It took her a year to organize her first slaughter. Organic farmers in the New York area were more than willing to sell her their animals, but finding a shohet and rabbi to act as mashgiah proved more difficult. It took a friend’s help to locate two willing to work with her.
In August 2008, she launched Mitzvah Meat, a cooperative for grass-fed, humanely raised and slaughtered kosher lamb and beef from Hudson Valley farms. That month the new concern slaughtered 31 lambs and 2 cows, distributing the meat in New York and New Jersey.
“I feel that Judaism is very much about kindness to animals,” Shetreat-Klein said, referring to tza’ar ba’alei hayyim, the commandment to show kindness to animals. While that mitzva technically applies only to domesticated animals—exhorting Jews not to make them carry heavy burdens and to allow them to rest on Shabbat—the new movement interprets the law more broadly.
“The whole concept of Judaism is of being thoughtful and mindful about everything that you do, channeling the spirit of God through your action,” Shetreat-Klein added. “And I just can’t see how animals raised for kosher slaughter right now fit that definition.”
New York businessman Larry Schwartz buys his meat from Shetreat-Klein and coordinates her distribution site at his Conservative synagogue in Montclair, New Jersey.

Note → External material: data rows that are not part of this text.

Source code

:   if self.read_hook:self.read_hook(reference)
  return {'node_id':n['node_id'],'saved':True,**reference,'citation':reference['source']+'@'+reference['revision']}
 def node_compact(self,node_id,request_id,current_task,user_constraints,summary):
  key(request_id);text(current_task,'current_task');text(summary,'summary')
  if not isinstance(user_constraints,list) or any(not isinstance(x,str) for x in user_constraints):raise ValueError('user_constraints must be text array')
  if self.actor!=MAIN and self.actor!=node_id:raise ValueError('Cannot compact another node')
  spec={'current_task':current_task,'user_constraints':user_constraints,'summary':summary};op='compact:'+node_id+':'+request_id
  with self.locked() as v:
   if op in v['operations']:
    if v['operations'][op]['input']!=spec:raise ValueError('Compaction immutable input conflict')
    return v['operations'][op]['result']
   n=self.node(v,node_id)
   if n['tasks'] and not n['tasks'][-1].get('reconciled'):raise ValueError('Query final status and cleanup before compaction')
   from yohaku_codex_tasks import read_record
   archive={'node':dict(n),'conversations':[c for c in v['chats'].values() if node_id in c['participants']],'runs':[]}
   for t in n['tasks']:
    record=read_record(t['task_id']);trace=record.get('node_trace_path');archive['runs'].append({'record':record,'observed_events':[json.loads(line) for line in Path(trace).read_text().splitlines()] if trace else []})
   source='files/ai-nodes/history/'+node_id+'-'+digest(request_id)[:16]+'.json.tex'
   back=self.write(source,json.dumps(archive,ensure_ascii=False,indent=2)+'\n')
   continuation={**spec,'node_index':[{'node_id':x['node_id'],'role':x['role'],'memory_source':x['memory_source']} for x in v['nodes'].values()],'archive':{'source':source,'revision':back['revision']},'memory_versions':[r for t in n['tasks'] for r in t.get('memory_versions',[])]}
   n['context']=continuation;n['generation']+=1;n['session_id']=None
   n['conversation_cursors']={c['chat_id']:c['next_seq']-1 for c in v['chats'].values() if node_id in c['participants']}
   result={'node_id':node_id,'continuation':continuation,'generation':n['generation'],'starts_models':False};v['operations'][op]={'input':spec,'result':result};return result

Most of the 35 customers he sells to are Conservative and Reconstructionist Jews. “The demand is huge,” he reported. “Even people who don’t keep kosher have expressed interest.”
Like many others, Schwartz said he was “deeply impacted” by The Omnivore’s Dilemma: A Natural History of Four Meals (Penguin Group), Michael Pollan’s best-selling indictment of industrialized farming.
Schwartz had been buying organic chickens from Wise for years. After reading Pollan’s book, he stopped. “It became clear to me that I didn’t want to eat industrialized meat,” he said. “It’s great that they exist, but I wanted to move beyond that.”
The first and largest of these independent Jewish meat projects is KOL Foods, launched in 2007 by Devora Kimelman-Block of Silver Spring, Maryland. Although she is not vegetarian, she and her husband stopped bringing meat into their home more than 16 years ago because the only kosher meat they could find came from industrial slaughterhouses with practices (such as use of hormones) they rejected.
KOL stands for kosher, organically raised and local, and Kimelman-Block’s grain-fed lamb and beef is certified by Star-K, a nationally recognized kosher certification agency in Baltimore.
KOL slaughtered its first three cattle in July 2007, selling 400 pounds of kosher meat in three weeks. A second group of six sold out in less than a week, bringing in $11,000. By late 2008, KOL Foods was slaughtering once a month to the tune of $20,000, though little of that is profit. It takes a lot of capital to produce kosher meat, especially on a small scale.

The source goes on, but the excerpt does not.